## THE TASK
Transcribe the listing exactly; drop the images.

- Opening Delimiter -

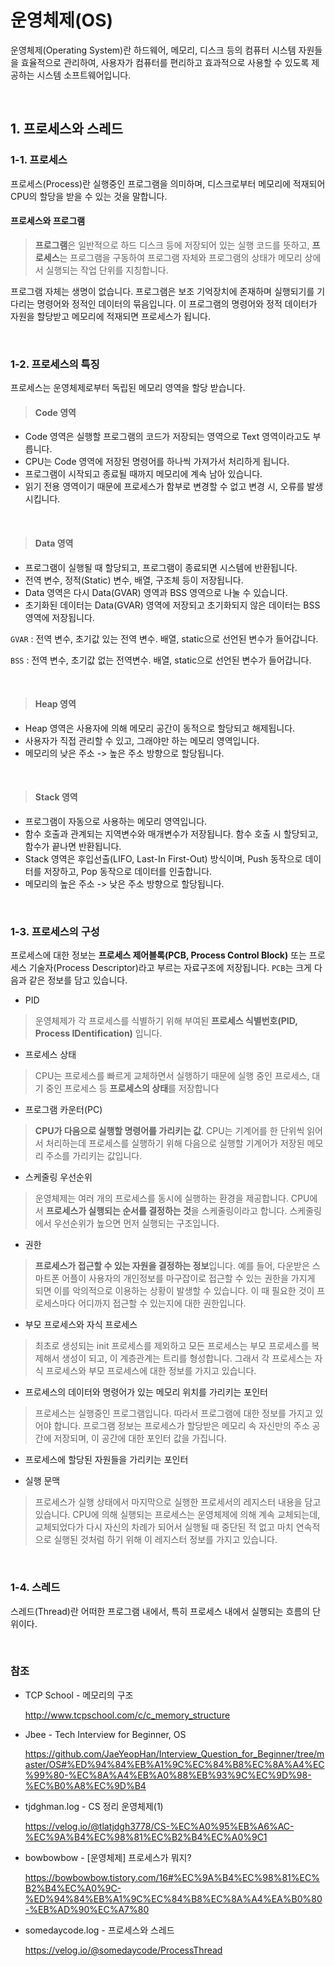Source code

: 
# 운영체제(OS)
운영체제(Operating System)란 하드웨어, 메모리, 디스크 등의 컴퓨터 시스템 자원들을 효율적으로 관리하여, 사용자가 컴퓨터를 편리하고 효과적으로 사용할 수 있도록 제공하는 시스템 소프트웨어입니다.

<br>

## 1. 프로세스와 스레드
### 1-1. 프로세스
프로세스(Process)란 실행중인 프로그램을 의미하며, 디스크로부터 메모리에 적재되어 CPU의 할당을 받을 수 있는 것을 말합니다.

#### 프로세스와 프로그램
> **프로그램**은 일반적으로 하드 디스크 등에 저장되어 있는 실행 코드를 뜻하고, **프로세스**는 프로그램을 구동하여 프로그램 자체와 프로그램의 상태가 메모리 상에서 실행되는 작업 단위를 지칭합니다.

프로그램 자체는 생명이 없습니다. 프로그램은 보조 기억장치에 존재하며 실행되기를 기다리는 명령어와 정적인 데이터의 묶음입니다. 이 프로그램의 명령어와 정적 데이터가 자원을 할당받고 메모리에 적재되면 프로세스가 됩니다.

<br>

### 1-2. 프로세스의 특징
프로세스는 운영체제로부터 독립된 메모리 영역을 할당 받습니다.

> #### Code 영역
- Code 영역은 실행할 프로그램의 코드가 저장되는 영역으로 Text 영역이라고도 부릅니다.
- CPU는 Code 영역에 저장된 명령어를 하나씩 가져가서 처리하게 됩니다.
- 프로그램이 시작되고 종료될 때까지 메모리에 계속 남아 있습니다.
- 읽기 전용 영역이기 때문에 프로세스가 함부로 변경할 수 없고 변경 시, 오류를 발생시킵니다.
<br>

> #### Data 영역
- 프로그램이 실행될 때 할당되고, 프로그램이 종료되면 시스템에 반환됩니다.
- 전역 변수, 정적(Static) 변수, 배열, 구조체 등이 저장됩니다.
- Data 영역은 다시 Data(GVAR) 영역과 BSS 영역으로 나눌 수 있습니다.
- 초기화된 데이터는 Data(GVAR) 영역에 저장되고 초기화되지 않은 데이터는 BSS 영역에 저장됩니다.

`GVAR` : 전역 변수, 초기값 있는 전역 변수. 배열, static으로 선언된 변수가 들어갑니다.

`BSS` : 전역 변수, 초기값 없는 전역변수. 배열, static으로 선언된 변수가 들어갑니다.

<br>

> #### Heap 영역
- Heap 영역은 사용자에 의해 메모리 공간이 동적으로 할당되고 해제됩니다.
- 사용자가 직접 관리할 수 있고, 그래야만 하는 메모리 영역입니다.
- 메모리의 낮은 주소 -> 높은 주소 방향으로 할당됩니다.
<br>

> #### Stack 영역
- 프로그램이 자동으로 사용하는 메모리 영역입니다.
- 함수 호출과 관계되는 지역변수와 매개변수가 저장됩니다. 함수 호출 시 할당되고, 함수가 끝나면 반환됩니다.
- Stack 영역은 후입선출(LIFO, Last-In First-Out) 방식이며, Push 동작으로 데이터를 저장하고, Pop 동작으로 데이터를 인출합니다.
- 메모리의 높은 주소 -> 낮은 주소 방향으로 할당됩니다.

<br>

### 1-3. 프로세스의 구성
프로세스에 대한 정보는 **프로세스 제어블록(PCB, Process Control Block)** 또는 프로세스 기술자(Process Descriptor)라고 부르는 자료구조에 저장됩니다. `PCB`는 크게 다음과 같은 정보를 담고 있습니다.

- PID
> 운영체제가 각 프로세스를 식별하기 위해 부여된 **프로세스 식별번호(PID, Process IDentification)** 입니다.

- 프로세스 상태
> CPU는 프로세스를 빠르게 교체하면서 실행하기 때문에 실행 중인 프로세스, 대기 중인 프로세스 등 **프로세스의 상태**를 저장합니다

- 프로그램 카운터(PC)
> **CPU가 다음으로 실행할 명령어를 가리키는 값**. CPU는 기계어를 한 단위씩 읽어서 처리하는데 프로세스를 실행하기 위해 다음으로 실행할 기계어가 저장된 메모리 주소를 가리키는 값입니다.

- 스케줄링 우선순위
> 운영체제는 여러 개의 프로세스를 동시에 실행하는 환경을 제공합니다. CPU에서 **프로세스가 실행되는 순서를 결정하는 것**을 스케줄링이라고 합니다. 스케줄링에서 우선순위가 높으면 먼저 실행되는 구조입니다.

- 권한
> **프로세스가 접근할 수 있는 자원을 결정하는 정보**입니다. 예를 들어, 다운받은 스마트폰 어플이 사용자의 개인정보를 마구잡이로 접근할 수 있는 권한을 가지게 되면 이를 악의적으로 이용하는 상황이 발생할 수 있습니다. 이 때 필요한 것이 프로세스마다 어디까지 접근할 수 있는지에 대한 권한입니다.

- 부모 프로세스와 자식 프로세스
> 최초로 생성되는 init 프로세스를 제외하고 모든 프로세스는 부모 프로세스를 복제해서 생성이 되고, 이 계층관계는 트리를 형성합니다. 그래서 각 프로세스는 자식 프로세스와 부모 프로세스에 대한 정보를 가지고 있습니다.

- 프로세스의 데이터와 명령어가 있는 메모리 위치를 가리키는 포인터
> 프로세스는 실행중인 프로그램입니다. 따라서 프로그램에 대한 정보를 가지고 있어야 합니다. 프로그램 정보는 프로세스가 할당받은 메모리 속 자신만의 주소 공간에 저장되며, 이 공간에 대한 포인터 값을 가집니다.

- 프로세스에 할당된 자원들을 가리키는 포인터

- 실행 문맥
> 프로세스가 실행 상태에서 마지막으로 실행한 프로세서의 레지스터 내용을 담고 있습니다. CPU에 의해 실행되는 프로세스는 운영체제에 의해 계속 교체되는데, 교체되었다가 다시 자신의 차례가 되어서 실행될 때 중단된 적 없고 마치 연속적으로 실행된 것처럼 하기 위해 이 레지스터 정보를 가지고 있습니다.

<br>

### 1-4. 스레드
스레드(Thread)란 어떠한 프로그램 내에서, 특히 프로세스 내에서 실행되는 흐름의 단위이다.

<br>

### 참조
- TCP School - 메모리의 구조

  http://www.tcpschool.com/c/c_memory_structure

- Jbee - Tech Interview for Beginner, OS

  https://github.com/JaeYeopHan/Interview_Question_for_Beginner/tree/master/OS#%ED%94%84%EB%A1%9C%EC%84%B8%EC%8A%A4%EC%99%80-%EC%8A%A4%EB%A0%88%EB%93%9C%EC%9D%98-%EC%B0%A8%EC%9D%B4

- tjdghman.log - CS 정리 운영체제(1)

  https://velog.io/@tlatjdgh3778/CS-%EC%A0%95%EB%A6%AC-%EC%9A%B4%EC%98%81%EC%B2%B4%EC%A0%9C1

- bowbowbow - [운영체제] 프로세스가 뭐지?

  https://bowbowbow.tistory.com/16#%EC%9A%B4%EC%98%81%EC%B2%B4%EC%A0%9C-%ED%94%84%EB%A1%9C%EC%84%B8%EC%8A%A4%EA%B0%80-%EB%AD%90%EC%A7%80

- somedaycode.log - 프로세스와 스레드

  https://velog.io/@somedaycode/ProcessThread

- Closing Delimiter -

## ANSWER SECTION
Source code

: 
# 운영체제(OS)
운영체제(Operating System)란 하드웨어, 메모리, 디스크 등의 컴퓨터 시스템 자원들을 효율적으로 관리하여, 사용자가 컴퓨터를 편리하고 효과적으로 사용할 수 있도록 제공하는 시스템 소프트웨어입니다.

<br>

## 1. 프로세스와 스레드
### 1-1. 프로세스
프로세스(Process)란 실행중인 프로그램을 의미하며, 디스크로부터 메모리에 적재되어 CPU의 할당을 받을 수 있는 것을 말합니다.

#### 프로세스와 프로그램
> **프로그램**은 일반적으로 하드 디스크 등에 저장되어 있는 실행 코드를 뜻하고, **프로세스**는 프로그램을 구동하여 프로그램 자체와 프로그램의 상태가 메모리 상에서 실행되는 작업 단위를 지칭합니다.

프로그램 자체는 생명이 없습니다. 프로그램은 보조 기억장치에 존재하며 실행되기를 기다리는 명령어와 정적인 데이터의 묶음입니다. 이 프로그램의 명령어와 정적 데이터가 자원을 할당받고 메모리에 적재되면 프로세스가 됩니다.

<br>

### 1-2. 프로세스의 특징
프로세스는 운영체제로부터 독립된 메모리 영역을 할당 받습니다.

> #### Code 영역
- Code 영역은 실행할 프로그램의 코드가 저장되는 영역으로 Text 영역이라고도 부릅니다.
- CPU는 Code 영역에 저장된 명령어를 하나씩 가져가서 처리하게 됩니다.
- 프로그램이 시작되고 종료될 때까지 메모리에 계속 남아 있습니다.
- 읽기 전용 영역이기 때문에 프로세스가 함부로 변경할 수 없고 변경 시, 오류를 발생시킵니다.
<br>

> #### Data 영역
- 프로그램이 실행될 때 할당되고, 프로그램이 종료되면 시스템에 반환됩니다.
- 전역 변수, 정적(Static) 변수, 배열, 구조체 등이 저장됩니다.
- Data 영역은 다시 Data(GVAR) 영역과 BSS 영역으로 나눌 수 있습니다.
- 초기화된 데이터는 Data(GVAR) 영역에 저장되고 초기화되지 않은 데이터는 BSS 영역에 저장됩니다.

`GVAR` : 전역 변수, 초기값 있는 전역 변수. 배열, static으로 선언된 변수가 들어갑니다.

`BSS` : 전역 변수, 초기값 없는 전역변수. 배열, static으로 선언된 변수가 들어갑니다.

<br>

> #### Heap 영역
- Heap 영역은 사용자에 의해 메모리 공간이 동적으로 할당되고 해제됩니다.
- 사용자가 직접 관리할 수 있고, 그래야만 하는 메모리 영역입니다.
- 메모리의 낮은 주소 -> 높은 주소 방향으로 할당됩니다.
<br>

> #### Stack 영역
- 프로그램이 자동으로 사용하는 메모리 영역입니다.
- 함수 호출과 관계되는 지역변수와 매개변수가 저장됩니다. 함수 호출 시 할당되고, 함수가 끝나면 반환됩니다.
- Stack 영역은 후입선출(LIFO, Last-In First-Out) 방식이며, Push 동작으로 데이터를 저장하고, Pop 동작으로 데이터를 인출합니다.
- 메모리의 높은 주소 -> 낮은 주소 방향으로 할당됩니다.

<br>

### 1-3. 프로세스의 구성
프로세스에 대한 정보는 **프로세스 제어블록(PCB, Process Control Block)** 또는 프로세스 기술자(Process Descriptor)라고 부르는 자료구조에 저장됩니다. `PCB`는 크게 다음과 같은 정보를 담고 있습니다.

- PID
> 운영체제가 각 프로세스를 식별하기 위해 부여된 **프로세스 식별번호(PID, Process IDentification)** 입니다.

- 프로세스 상태
> CPU는 프로세스를 빠르게 교체하면서 실행하기 때문에 실행 중인 프로세스, 대기 중인 프로세스 등 **프로세스의 상태**를 저장합니다

- 프로그램 카운터(PC)
> **CPU가 다음으로 실행할 명령어를 가리키는 값**. CPU는 기계어를 한 단위씩 읽어서 처리하는데 프로세스를 실행하기 위해 다음으로 실행할 기계어가 저장된 메모리 주소를 가리키는 값입니다.

- 스케줄링 우선순위
> 운영체제는 여러 개의 프로세스를 동시에 실행하는 환경을 제공합니다. CPU에서 **프로세스가 실행되는 순서를 결정하는 것**을 스케줄링이라고 합니다. 스케줄링에서 우선순위가 높으면 먼저 실행되는 구조입니다.

- 권한
> **프로세스가 접근할 수 있는 자원을 결정하는 정보**입니다. 예를 들어, 다운받은 스마트폰 어플이 사용자의 개인정보를 마구잡이로 접근할 수 있는 권한을 가지게 되면 이를 악의적으로 이용하는 상황이 발생할 수 있습니다. 이 때 필요한 것이 프로세스마다 어디까지 접근할 수 있는지에 대한 권한입니다.

- 부모 프로세스와 자식 프로세스
> 최초로 생성되는 init 프로세스를 제외하고 모든 프로세스는 부모 프로세스를 복제해서 생성이 되고, 이 계층관계는 트리를 형성합니다. 그래서 각 프로세스는 자식 프로세스와 부모 프로세스에 대한 정보를 가지고 있습니다.

- 프로세스의 데이터와 명령어가 있는 메모리 위치를 가리키는 포인터
> 프로세스는 실행중인 프로그램입니다. 따라서 프로그램에 대한 정보를 가지고 있어야 합니다. 프로그램 정보는 프로세스가 할당받은 메모리 속 자신만의 주소 공간에 저장되며, 이 공간에 대한 포인터 값을 가집니다.

- 프로세스에 할당된 자원들을 가리키는 포인터

- 실행 문맥
> 프로세스가 실행 상태에서 마지막으로 실행한 프로세서의 레지스터 내용을 담고 있습니다. CPU에 의해 실행되는 프로세스는 운영체제에 의해 계속 교체되는데, 교체되었다가 다시 자신의 차례가 되어서 실행될 때 중단된 적 없고 마치 연속적으로 실행된 것처럼 하기 위해 이 레지스터 정보를 가지고 있습니다.

<br>

### 1-4. 스레드
스레드(Thread)란 어떠한 프로그램 내에서, 특히 프로세스 내에서 실행되는 흐름의 단위이다.

<br>

### 참조
- TCP School - 메모리의 구조

  http://www.tcpschool.com/c/c_memory_structure

- Jbee - Tech Interview for Beginner, OS

  https://github.com/JaeYeopHan/Interview_Question_for_Beginner/tree/master/OS#%ED%94%84%EB%A1%9C%EC%84%B8%EC%8A%A4%EC%99%80-%EC%8A%A4%EB%A0%88%EB%93%9C%EC%9D%98-%EC%B0%A8%EC%9D%B4

- tjdghman.log - CS 정리 운영체제(1)

  https://velog.io/@tlatjdgh3778/CS-%EC%A0%95%EB%A6%AC-%EC%9A%B4%EC%98%81%EC%B2%B4%EC%A0%9C1

- bowbowbow - [운영체제] 프로세스가 뭐지?

  https://bowbowbow.tistory.com/16#%EC%9A%B4%EC%98%81%EC%B2%B4%EC%A0%9C-%ED%94%84%EB%A1%9C%EC%84%B8%EC%8A%A4%EA%B0%80-%EB%AD%90%EC%A7%80

- somedaycode.log - 프로세스와 스레드

  https://velog.io/@somedaycode/ProcessThread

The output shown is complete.